INDEPENDENT gas supplier Calortex claims fewer domestic customers are switching from the incumbent monopoly provider in Scotland than in those UK regional markets liberalised earlier because of ''slightly anti-competitive'' behaviour by Scottish Gas and parent Centrica.

But Scottish Gas, which has ploughed resources into major advertising campaigns and has just announced a #3m, four-year sponsorship of the Scottish football team, claimed it was ''a nonsense'' for Calortex to claim a lack of proper competition.

Neil Lambert, Calortex's commercial director, produced industry figures showing that the new entrants' combined share of the domestic gas market in Scotland and the north-east of England had risen rapidly at first but levelled out at about 20%.

In south-west and south-east England, the first two areas to see the domestic gas market liberalised, the new entrants' share rose above 25% before reaching a plateau.

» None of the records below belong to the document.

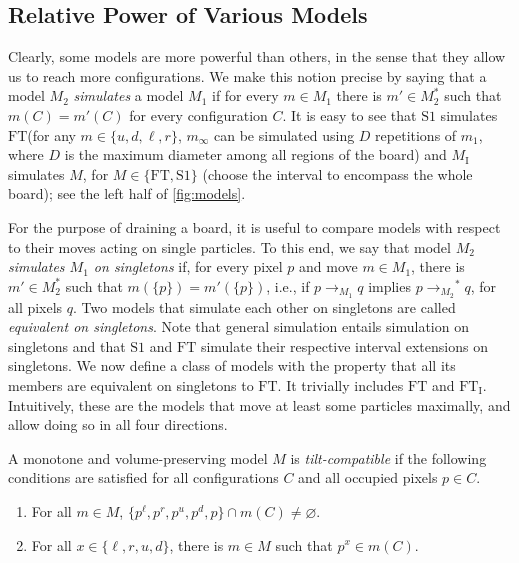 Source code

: \documentclass[a4paper,UKenglish,cleveref,thm-restate]{lipics-v2021}
\newcommand{\FT}{\ensuremath{\mathrm{FT}}\xspace}
\newcommand{\SSt}{\ensuremath{\mathrm{S1}}\xspace}
\newcommand{\IE}[1][\FT]{\ensuremath{{#1}_\mathrm{I}}\xspace}
\newcommand{\rOne}[1][M]{\ensuremath{\rightarrow_{#1}}}
\newcommand{\rStar}[1][M]{\rOne[#1]^*}
\begin{document}
\subsection{Relative Power of Various Models}\label{subsec:relative}

Clearly, some models are more powerful than others, in the sense that they allow
us to reach more configurations. We make this notion precise by saying that a
model $M_2$ \emph{simulates} a model $M_1$ if for every $m \in M_1$ there is $m'
\in M_2^*$ such that $m(C) = m'(C)$ for every configuration $C$. It is easy to
see that \SSt simulates \FT (for any \(m \in \{u, d, \ell, r\}\), $m_\infty$
can be simulated using $D$ repetitions of $m_1$, where $D$ is the maximum
diameter among all regions of the board) and \IE[M] simulates $M$, for \(M \in
\{\FT, \SSt\}\) (choose the interval to encompass the whole board); see the left
half of \cref{fig:models}.

For the purpose of draining a board, it is useful to compare models with respect
to their moves acting on single particles. To this end, we say that model $M_2$
\emph{simulates $M_1$ on singletons} if, for every pixel $p$ and move \(m \in
M_1\), there is $m' \in M_2^*$ such that \(m(\{p\}) = m'(\{p\})\), i.e., if \(p
\rOne[M_1] q\) implies $p \rStar[M_2] q$, for all pixels $q$. Two models that
simulate each other on singletons are called \emph{equivalent on singletons}.
Note that general simulation entails simulation on singletons and that \SSt
and \FT simulate their respective interval extensions on singletons. We now
define a class of models with the property that all its members are equivalent
on singletons to \FT. It trivially includes \FT and \IE. Intuitively, these are
the models that move at least some particles maximally, and allow doing so in
all four directions.

\begin{definition}\label{def:tilt-compat}
A monotone and volume-preserving model $M$ is \emph{tilt-compatible} if the
following conditions are satisfied for all configurations $C$ and all occupied
pixels $p \in C$.
\begin{enumerate}
  \item For all $m \in M$, \(\{p^\ell, p^r, p^u, p^d, p\} \cap m(C) \neq
    \varnothing\).\label{tc_bound}
  \item For all \(x \in \{\ell, r, u, d\}\), there is $m \in M$ such that
    \(p^x \in m(C)\).\label{tc_choose}
\end{enumerate}
\end{definition}
\end{document}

Lambert admitted that Calortex, owned by Dutch utility Nuon, Texaco, and Calor Gas, had not done as well as it had hoped in Scotland and the North-East, having secured only slightly more than 60,000 of 2.5 million potential customers.

Lambert said about half of all Calortex's initial supply contracts had been negated by ''objections and rejections'' by Scottish Gas and British Gas because these customers owed them money.

Lambert said that, though legal, this was a ''new phenomenon''.